Ordinary Hours of Work

  1. ‘Ordinary hours of work’ are defined in section 44H of the 1987 Act as:
  2. In relation to pre-injury average weekly earnings and current weekly earnings, the ordinary hours of work

    (a) in the case of a worker to whom a fair work instrument applies are:

    (i) if the ordinary hours of work in relation to a week are agreed or determined in accordance with a fair work instrument between the worker and the employer—those hours, or

    (ii) in any other case, the worker’s average weekly hours (excluding any week during which the worker did not actually work and was not on paid leave) during the relevant period, or

    (b) in the case of a worker to whom a fair work instrument does not apply:

    (i) if the ordinary hours of work are agreed between the worker and the employer, those hours, or

    (ii) in any other case, the worker’s average weekly hours (excluding any week during which the worker did not actually work and was not on paid leave) during the relevant period.

  3. I note that the Insurer indicates in its internal review decision that the Worker’s “agreed ordinary hours” are 26.39 hours per week and that they were employed on a part-time basis. It is unclear where the Insurer obtained this information from. The Worker’s legal representatives indicate in an email dated April 2018 that the Worker did not have an employment contract and the payslips and Payroll Analyst Report show fluctuating hours of work. The information does not support the Worker had agreed hours of work. It appears the Insurer may have calculated average hours per week. Given the information before me and the submissions made by the Insurer that it was unable to effectively undertake the request for review of PIAWE due to a lack of information, I have not relied on the information regarding the Worker’s “agreed ordinary hours” in the Insurer’s internal review decision.
  4. Attached to an email dated April 2018, the Worker provided a copy of the Poultry Processing Award 2010 in response to a request for information from the Authority for any enterprise agreements that covered their employment. A fair work instrument therefore applied to the Worker’s employment.
  5. As noted above, the Worker’s hours of work fluctuate on the information before me and there is no indication of any agreed hours of work.
  6. Given that a fair work instrument applied and the Worker’s hours of work were not “agreed or determined … between the worker and the employer”, I am satisfied the Worker’s PIAWE should be calculated in accordance with section 44H(a)(ii) of the 1987 Act. That is their average weekly hours during the relevant period.
  7. Based on analysis of the Payroll Analyst Report with cross reference to the Worker’s payslips and then calculations, their total hours (excluding hours classified as ‘Workers Comp’) on the different hourly rates in the relevant period, was:
    • 1211.12 hours at $19.00 from December 2015 to September 2016
    • 429.9 hours at $19.60 from September 2016 to November 2016.
  8. However, as noted above the Worker received back payments in the pay week commencing September 2016. They received 249 hours of back pay at $0.60 for ‘ordinary hours’ and 12 hours of back pay at $0.90 for ‘Time & Half’ hours. That is a total of 261 hours of back pay of $0.60 when the shift allowance component of ‘Time & Half’ ($0.30) is excluded (base rate of pay exclusion). The total hours of the Worker’s different hourly rates in the relevant period was therefore:
    • 950.12 hours at $19.00 (deducted 261 hours of back pay)
    • 168.9 at $19.60 (added 261 hours of back pay)

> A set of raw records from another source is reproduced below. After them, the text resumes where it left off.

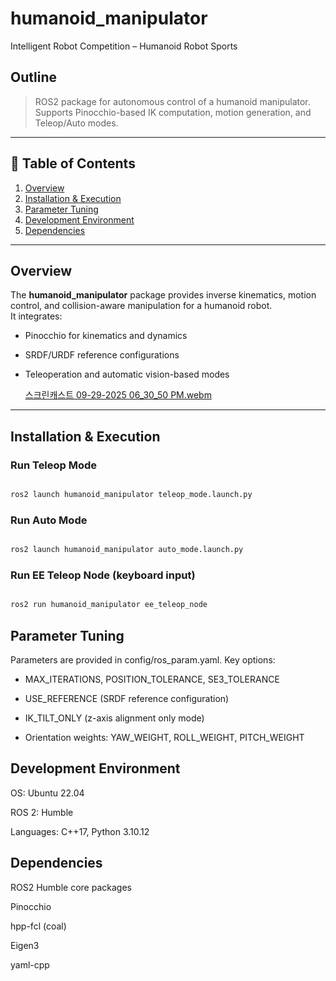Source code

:# humanoid_manipulator
Intelligent Robot Competition – Humanoid Robot Sports

## Outline
> ROS2 package for autonomous control of a humanoid manipulator.  
> Supports Pinocchio-based IK computation, motion generation, and Teleop/Auto modes.

---

## 📁 Table of Contents

1. [Overview](#overview)  
2. [Installation & Execution](#installation--execution)  
3. [Parameter Tuning](#parameter-tuning)  
4. [Development Environment](#development-environment)  
5. [Dependencies](#dependencies)  

---

## Overview
The **humanoid_manipulator** package provides inverse kinematics, motion control, and collision-aware manipulation for a humanoid robot.  
It integrates:
- Pinocchio for kinematics and dynamics
- SRDF/URDF reference configurations
- Teleoperation and automatic vision-based modes

  [스크린캐스트 09-29-2025 06_30_50 PM.webm](https://github.com/user-attachments/assets/cf3b055e-b6f5-40f3-8d1e-f2a122e52c54)


---

## Installation & Execution

### Run Teleop Mode
```bash

ros2 launch humanoid_manipulator teleop_mode.launch.py

```
### Run Auto Mode
```bash

ros2 launch humanoid_manipulator auto_mode.launch.py

```
### Run EE Teleop Node (keyboard input)
```bash

ros2 run humanoid_manipulator ee_teleop_node

```

## Parameter Tuning

Parameters are provided in config/ros_param.yaml.
Key options:

- MAX_ITERATIONS, POSITION_TOLERANCE, SE3_TOLERANCE

- USE_REFERENCE (SRDF reference configuration)

- IK_TILT_ONLY (z-axis alignment only mode)

- Orientation weights: YAW_WEIGHT, ROLL_WEIGHT, PITCH_WEIGHT

## Development Environment

OS: Ubuntu 22.04

ROS 2: Humble

Languages: C++17, Python 3.10.12

## Dependencies

ROS2 Humble core packages

Pinocchio

hpp-fcl (coal)

Eigen3

yaml-cpp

Calculation of Ordinary Earnings

  1. Given that the Worker’s ‘base rate of pay’ was calculated on the basis of ‘ordinary hours of work’ and both these amounts have been established, the Worker’s ‘ordinary earnings’ can be determined in accordance with section 44E(1)(a) of the 1987 Act.
  2. The total of the Worker’s base rate of pay for the ordinary hours of work during the relevant period is therefore $21,362.72 [$18,052.28 (950.12 x $19.00) + $3,310.44 (168.9 x $19.60)].
  3. The information before me indicates that the Worker did not receive any piece rates, commissions or non-pecuniary benefits during the relevant period that would be relevant to the calculation of their ‘ordinary earnings’ pursuant to section 44E(1)(a)(ii)&(iii) of the 1987 Act.
  4. The Worker’s average ordinary earnings for the relevant period is therefore $435.97 per week ($21,362.72 divided by 49 weeks).

Overtime and Shift Allowances

  1. I note that Section 44C(5) of the 1987 Act provides:

    (5)  An overtime and shift allowance payment is permitted to be included in the calculation of pre-injury average weekly earnings (but only for the purposes of the calculation of weekly payments payable in the first 52 weeks for which weekly payments are payable) if:

    (a)  the worker worked paid overtime or carried out work that attracted a shift allowance during the relevant period, and

    (b)  the worker would, but for the worker’s injury, have been likely, at any time during that 52 week period, to have worked paid overtime or carried out work that attracted a shift allowance.

  2. The Worker’s pay slips indicate that they did not receive any amounts for overtime in the relevant period. As noted above, the Worker did however receive shift allowances classified as ‘Time & Half’ and ‘Double’ on a number of their payslips. There is nothing on the information before me to indicate they would not have continued to work shifts that attracted a shift allowance but for their injury.
  3. I am satisfied that shift allowances are permitted to be included in the calculation of the Worker’s PIAWE in the first 52 weeks for which weekly payments are payable pursuant to section 44C(2)(b) of the 1987 Act.
  4. The Worker received a total amount of $1,754.88 in shift allowances in the relevant period based on a calculation of the amount provided in the Payroll Analyst Report. This equates $35.81 per week ($1,754.88 ÷ 49).
  5. I find the amount of $35.81 per week to be the amount of shift allowances that is permitted to be included in the Worker’s PIAWE in the first 52 weeks for which weekly payments are payable pursuant to section 44C(2)(b) of the 1987 Act.

Finding on PIAWE

  1. I find that the Worker’s PIAWE is $471.78 in the first 52 weeks for which weekly payments are payable. I find the Worker’s PIAWE is $435.97 after the first 52 weeks for which weekly payments are payable.
  2. I note that the amount of the Worker’s PIAWE, as calculated above, should be varied by the Insurer on each review date after the Worker became entitled to weekly payments in respect of the injury, in accordance with the indexation provisions under section 82A of the 1987 Act.